A photo of Hillary Clinton with a 4-year-old lookalike at an October 2015 campaign event in South Carolina started circulating around the web after the photo made it onto the "Hillary for America" Flickr page. The image spread as a meme, but not as a funny or relatable one. Instead, it was twisted from a joyous moment meeting a political hero to a disturbingly dark and vicious sentiment.
Anti-Clinton groups took the photo and plastered a message in a "meme font" above the girl's smiling face and over her body, according to the Washington Post. The message read, "I am for women's rights!", before, in the same font, accusing Clinton of taking money from countries "that would mutilate this girl’s genitals, marry her to a Muslim pedophile, and stone her to death if she doesn’t wear a bedsheet."
Sullivan's mom, Jennifer Jones, told Mashable, she had tried in vain to remove the meme.
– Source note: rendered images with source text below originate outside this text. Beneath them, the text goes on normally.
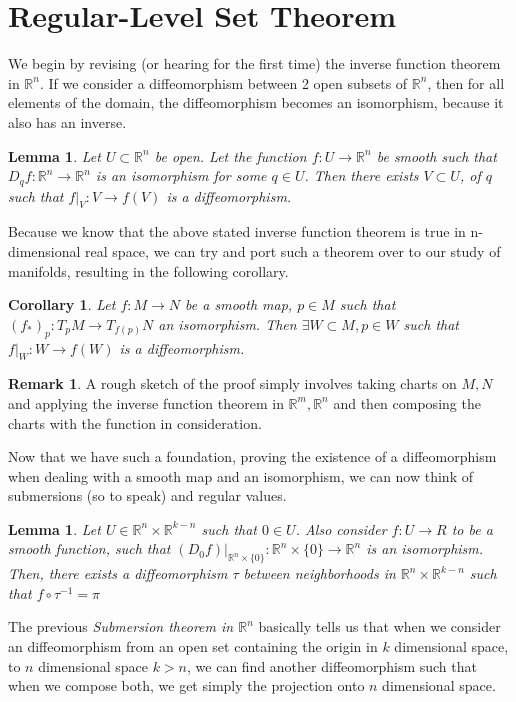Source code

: \documentclass[12pt]{book}
\newtheorem{lemma}[theorem]{Lemma}
\newtheorem{corollary}{Corollary}[theorem]
\theoremstyle{definition}
\newtheorem*{remark}{Remark}
\begin{document}
\section{Regular-Level Set Theorem}
We begin by revising (or hearing for the first time) the inverse function theorem in $\mathbb{R}^n$. If we consider a diffeomorphism between 2 open subsets of $\mathbb{R}^n$, then for all elements of the domain, the diffeomorphism becomes an isomorphism, because it also has an inverse.
\begin{lemma}
    Let $U \subset \mathbb{R}^n$ be open. Let the function $f: U \to \mathbb{R}^n$ be smooth such that $D_q f: \mathbb{R}^n \to \mathbb{R}^n$ is an isomorphism for some $q \in U$. Then there exists $V \subset U$, of $q$ such that $f|_V: V \to f(V)$ is a diffeomorphism.
\end{lemma}
Because we know that the above stated inverse function theorem is true in n-dimensional real space, we can try and port such a theorem over to our study of manifolds, resulting in the following corollary.
\begin{corollary}
    Let $f: M \to N$ be a smooth map, $p \in M$ such that $(f_*)_p: T_pM \to T_{f(p)}N$ an isomorphism. Then $\exists W \subset M, p \in W$ such that $f|_W: W \to f(W)$ is a diffeomorphism.
\end{corollary}
\begin{remark}
    A rough sketch of the proof simply involves taking charts on $M, N$ and applying the inverse function theorem in $\mathbb{R}^m, \mathbb{R}^n$ and then composing the charts with the function in consideration.
\end{remark}
Now that we have such a foundation, proving the existence of a diffeomorphism when dealing with a smooth map and an isomorphism, we can now think of submersions (so to speak) and regular values.
\begin{lemma}
    Let $U \in \mathbb{R}^n \times \mathbb{R}^{k-n}$ such that $ 0 \in U$. Also consider $f: U \to R$ to be a smooth function, such that $(D_0 f)|_{\mathbb{R}^n \times \{0\}}: \mathbb{R}^n \times \{0\} \to \mathbb{R}^n$ is an isomorphism. Then, there exists a diffeomorphism $\tau$ between neighborhoods in $\mathbb{R}^n \times \mathbb{R}^{k-n}$ such that $f \circ \tau^{-1} = \pi$
\end{lemma}
The previous \textit{Submersion theorem in $\mathbb{R}^n$} basically tells us that when we consider an diffeomorphism from an open set containing the origin in $k$ dimensional space, to $n$ dimensional space $k > n$, we can find another diffeomorphism such that when we compose both, we get simply the projection onto $n$ dimensional space.
\end{document}
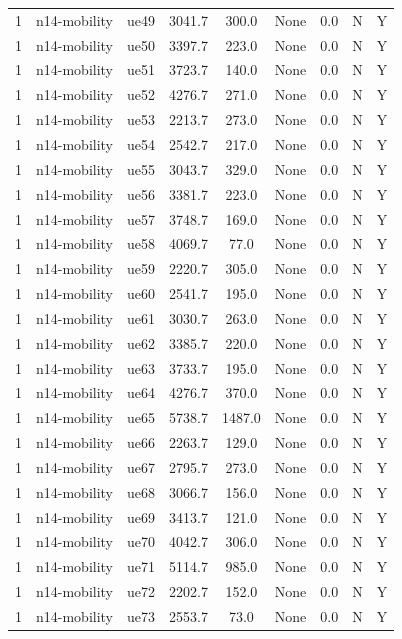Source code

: \begin{table}[ht]
\begin{tabular}{|c|c|c|c|c|c|c|c|c|}
1 & n14-mobility & ue49 & 3041.7 & 300.0 & None & 0.0 & N & Y \\
1 & n14-mobility & ue50 & 3397.7 & 223.0 & None & 0.0 & N & Y \\
1 & n14-mobility & ue51 & 3723.7 & 140.0 & None & 0.0 & N & Y \\
1 & n14-mobility & ue52 & 4276.7 & 271.0 & None & 0.0 & N & Y \\
1 & n14-mobility & ue53 & 2213.7 & 273.0 & None & 0.0 & N & Y \\
1 & n14-mobility & ue54 & 2542.7 & 217.0 & None & 0.0 & N & Y \\
1 & n14-mobility & ue55 & 3043.7 & 329.0 & None & 0.0 & N & Y \\
1 & n14-mobility & ue56 & 3381.7 & 223.0 & None & 0.0 & N & Y \\
1 & n14-mobility & ue57 & 3748.7 & 169.0 & None & 0.0 & N & Y \\
1 & n14-mobility & ue58 & 4069.7 & 77.0 & None & 0.0 & N & Y \\
1 & n14-mobility & ue59 & 2220.7 & 305.0 & None & 0.0 & N & Y \\
1 & n14-mobility & ue60 & 2541.7 & 195.0 & None & 0.0 & N & Y \\
1 & n14-mobility & ue61 & 3030.7 & 263.0 & None & 0.0 & N & Y \\
1 & n14-mobility & ue62 & 3385.7 & 220.0 & None & 0.0 & N & Y \\
1 & n14-mobility & ue63 & 3733.7 & 195.0 & None & 0.0 & N & Y \\
1 & n14-mobility & ue64 & 4276.7 & 370.0 & None & 0.0 & N & Y \\
1 & n14-mobility & ue65 & 5738.7 & 1487.0 & None & 0.0 & N & Y \\
1 & n14-mobility & ue66 & 2263.7 & 129.0 & None & 0.0 & N & Y \\
1 & n14-mobility & ue67 & 2795.7 & 273.0 & None & 0.0 & N & Y \\
1 & n14-mobility & ue68 & 3066.7 & 156.0 & None & 0.0 & N & Y \\
1 & n14-mobility & ue69 & 3413.7 & 121.0 & None & 0.0 & N & Y \\
1 & n14-mobility & ue70 & 4042.7 & 306.0 & None & 0.0 & N & Y \\
1 & n14-mobility & ue71 & 5114.7 & 985.0 & None & 0.0 & N & Y \\
1 & n14-mobility & ue72 & 2202.7 & 152.0 & None & 0.0 & N & Y \\
1 & n14-mobility & ue73 & 2553.7 & 73.0 & None & 0.0 & N & Y \\

\end{tabular}
\end{table}
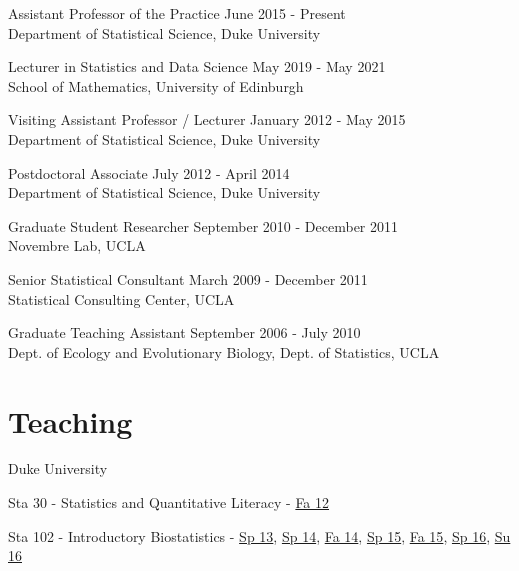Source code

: \documentclass[margin,line]{res}
\begin{document}
\begin{resume}
Assistant Professor of the Practice \hfill June 2015 - Present \\
{Department of Statistical Science}, Duke University \\
\vspace{-0.5cm}

Lecturer in Statistics and Data Science \hfill May 2019 - May 2021 \\
{School of Mathematics}, University of Edinburgh \\
\vspace{-0.5cm}

Visiting Assistant Professor / Lecturer  \hfill January 2012 - May 2015 \\
{Department of Statistical Science}, Duke University \\
\vspace{-0.5cm}

Postdoctoral Associate  \hfill July 2012 - April 2014 \\
{Department of Statistical Science}, Duke University \\
\vspace{-0.5cm}

Graduate Student Researcher \hfill September 2010 - December 2011 \\
{Novembre Lab}, UCLA \\
\vspace{-0.5cm}

Senior Statistical Consultant \hfill March 2009 - December 2011 \\
{Statistical Consulting Center}, UCLA \\
\vspace{-0.50cm}

Graduate Teaching Assistant \hfill September 2006 - July 2010 \\
{Dept. of Ecology and Evolutionary Biology, Dept. of Statistics}, UCLA \\


\section{\sc Teaching}


Duke University

\begin{list1}
\item[] Sta 30 - Statistics and Quantitative Literacy - \href{http://stat.duke.edu/courses/Spring12/sta10.1}{Fa 12}

\item[] Sta 102 - Introductory Biostatistics - \href{http://stat.duke.edu/courses/Spring13/sta102.001/}{Sp 13}, \href{https://stat.duke.edu/~cr173/Sta102_Sp14/}{Sp 14}, \href{https://stat.duke.edu/~cr173/Sta102_Fa14/}{Fa 14}, \href{https://stat.duke.edu/~cr173/Sta102_Sp15/}{Sp 15}, \href{https://stat.duke.edu/~cr173/Sta102_Fa15/}{Fa 15}, \href{http://stat.duke.edu/~cr173/Sta112_Sp16/}{Sp 16}, \href{http://stat.duke.edu/~cr173/Sta102_Su16/}{Su 16}


\end{list1}
\end{resume}
\end{document}

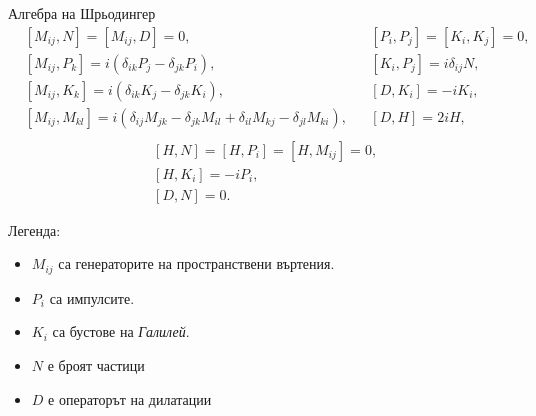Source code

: \documentclass[bulg]{beamer}
\begin{document}
  \begin{frame}{}
  \begin{alertblock}{\small{Алгебра на Шрьодингер}}
  \begin{equation*}
    \begin{aligned}
      &\left[M_{ij},N\right] = \left[M_{ij}, D\right] =0, && \left[P_i,P_j\right] = \left[K_i, K_j\right] = 0, \\
      &\left[M_{ij}, P_k\right] = i(\delta_{ik}P_j - \delta_{jk}P_i), && \left[K_i,P_j\right] = i\delta_{ij}N,\\
      &\left[M_{ij}, K_k\right] = i(\delta_{ik}K_j - \delta_{jk}K_i), && \left[D, K_i\right] = -i K_i,\\
      &\left[M_{ij}, M_{kl}\right] = i(\delta_{ij}M_{jk} - \delta_{jk}M_{il}
      + \delta_{il}M_{kj} -\delta_{jl}M_{ki}), && \left[D, H\right] = 2iH,\\
      \end{aligned}
      \end{equation*}
      \begin{align*}
      &\left[H, N\right] = \left[H,P_i\right] = \left[H, M_{ij}\right]=0,\\
      &\left[H, K_i\right] = -i P_i,\\
      &\left[D, N\right] = 0.
  \end{align*}
  \end{alertblock}
  \tiny{
  Легенда:
  \begin{itemize}
      \item $M_{ij}$ са генераторите на пространствени въртения.
      \item $P_i$ са импулсите.
      \item $K_i$ са бустове на \emph{Галилей}.
      \item $N$ е броят частици
      \item $D$ е операторът на дилатации
  \end{itemize}}
  \end{frame}
\end{document}
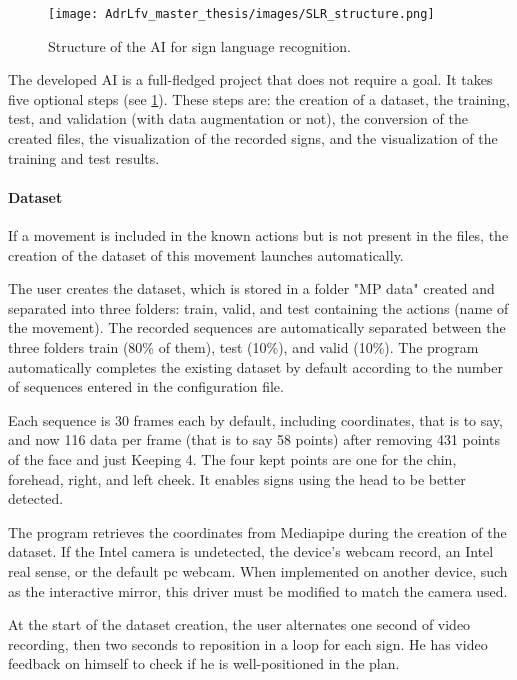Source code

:\begin{figure}[h]
    \centering
    \texttt{[image: AdrLfv\_master\_thesis/images/SLR\_structure.png]}
    \caption{Structure of the AI for sign language recognition.}
    \label{fig:SLR_structure}
\end{figure}

The developed AI is a full-fledged project that does not require a goal. It takes five optional steps (see \ref{fig:SLR_structure}). These steps are: the creation of a dataset, the training, test, and validation (with data augmentation or not), the conversion of the created files, the visualization of the recorded signs, and the visualization of the training and test results.

\paragraph{Dataset}

If a movement is included in the known actions but is not present in the files, the creation of the dataset of this movement launches automatically. 

The user creates the dataset, which is stored in a folder "MP data" created and separated into three folders: train, valid, and test containing the actions (name of the movement). The recorded sequences are automatically separated between the three folders train (80\% of them), test (10\%), and valid (10\%). The program automatically completes the existing dataset by default according to the number of sequences entered in the configuration file.

Each sequence is 30 frames each by default, including coordinates, that is to say, and now 116 data per frame (that is to say 58 points) after removing 431 points of the face and just Keeping 4. The four kept points are one for the chin, forehead, right, and left cheek.
It enables signs using the head to be better detected.

The program retrieves the coordinates from Mediapipe during the creation of the dataset. If the Intel camera is undetected, the device's webcam record, an Intel real sense, or the default pc webcam. When implemented on another device, such as the interactive mirror, this driver must be modified to match the camera used.

At the start of the dataset creation, the user alternates one second of video recording, then two seconds to reposition in a loop for each sign. He has video feedback on himself to check if he is well-positioned in the plan.

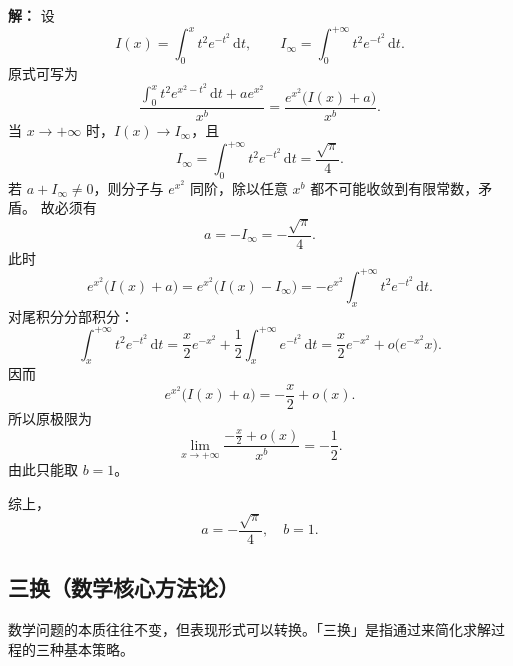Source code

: \documentclass[../book.tex]{subfiles}
\begin{document}
\begin{enumerate}
\begin{analysisbox}
            \textbf{解：}
            设
            \[
                I(x)=\int_0^x t^2e^{-t^2}\,\mathrm{d}t,\qquad I_\infty=\int_0^{+\infty} t^2e^{-t^2}\,\mathrm{d}t.
            \]
            原式可写为
            \[
                \frac{\int_0^x t^2e^{x^2-t^2}\,\mathrm{d}t+ae^{x^2}}{x^b}
                =\frac{e^{x^2}\bigl(I(x)+a\bigr)}{x^b}.
            \]
            当 $x\to+\infty$ 时，$I(x)\to I_\infty$，且
            \[
                I_\infty=\int_0^{+\infty} t^2e^{-t^2}\,\mathrm{d}t
                =\frac{\sqrt{\pi}}{4}.
            \]
            若 $a+I_\infty\neq0$，则分子与 $e^{x^2}$ 同阶，除以任意 $x^b$ 都不可能收敛到有限常数，矛盾。
            故必须有
            \[
                a=-I_\infty=-\frac{\sqrt{\pi}}{4}.
            \]
            此时
            \[
                e^{x^2}\bigl(I(x)+a\bigr)
                =e^{x^2}\bigl(I(x)-I_\infty\bigr)
                =-e^{x^2}\int_x^{+\infty} t^2e^{-t^2}\,\mathrm{d}t.
            \]
            对尾积分分部积分：
            \[
                \int_x^{+\infty} t^2e^{-t^2}\,\mathrm{d}t
                =\frac{x}{2}e^{-x^2}+\frac12\int_x^{+\infty}e^{-t^2}\,\mathrm{d}t
                =\frac{x}{2}e^{-x^2}+o\!\bigl(e^{-x^2}x\bigr).
            \]
            因而
            \[
                e^{x^2}\bigl(I(x)+a\bigr)
                =-\frac{x}{2}+o(x).
            \]
            所以原极限为
            \[
                \lim_{x\to+\infty}\frac{-\frac{x}{2}+o(x)}{x^b}=-\frac12.
            \]
            由此只能取 $b=1$。

            综上，
            \[
                \boxed{a=-\frac{\sqrt{\pi}}{4},\quad b=1.}
            \]
        \end{analysisbox}
    \end{enumerate}

    \subsection{三换（数学核心方法论）}
    数学问题的本质往往不变，但表现形式可以转换。「三换」是指通过{\color{red}{改变问题的表达形式}}来简化求解过程的三种基本策略。
\end{document}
Stressed and upset, she went directly to some of the social media pages spreading the image, on sites such as Pinterest, Facebook, Twitter and Instagram, but struggled to get the meme taken down. "I’m just one little person," she said. "It's time consuming to go one by one."
After the election, Jones decided she couldn't do it alone and reached out to the secret Facebook group, Pantsuit Nation, to ask for help to remove it from sites. "I didn’t think I had a chance in hell in winning this," she said, but through group connections she got in touch with the Clinton campaign and the Anti-Defamation League.
She quickly found out that when scrubbing something from the internet, "successes are few and far between," but she persevered and the upsetting meme of her daughter is mostly gone. "It’s incredible," she said.
That photo is one of many memes featuring young people, usually taken from parents or kids themselves posting images on social media or photo sharing sites. In the latest #Pizzagate conspiracy theory fiasco, fake news stories about a completely fabricated child sex trafficking ring claiming to involve Hillary Clinton and campaign staff based out of a Washington, D.C., restaurant featured photos of real children in the made-up news.
This practice of grabbing photos of kids and repurposing them is more common than you'd think, according to Jonathan Vick, the Anti-Defamation League's assistant director of the cyberhate response team. The group helped Jones take down the offending memes from as many corners of the internet as possible.
But fighting cyberhate involving children can feel like a Herculean task. "Nothing is ever completely scrubbed from the internet," Vick said in a call to Mashable,noting that petitioning a website to take something down is not always effective.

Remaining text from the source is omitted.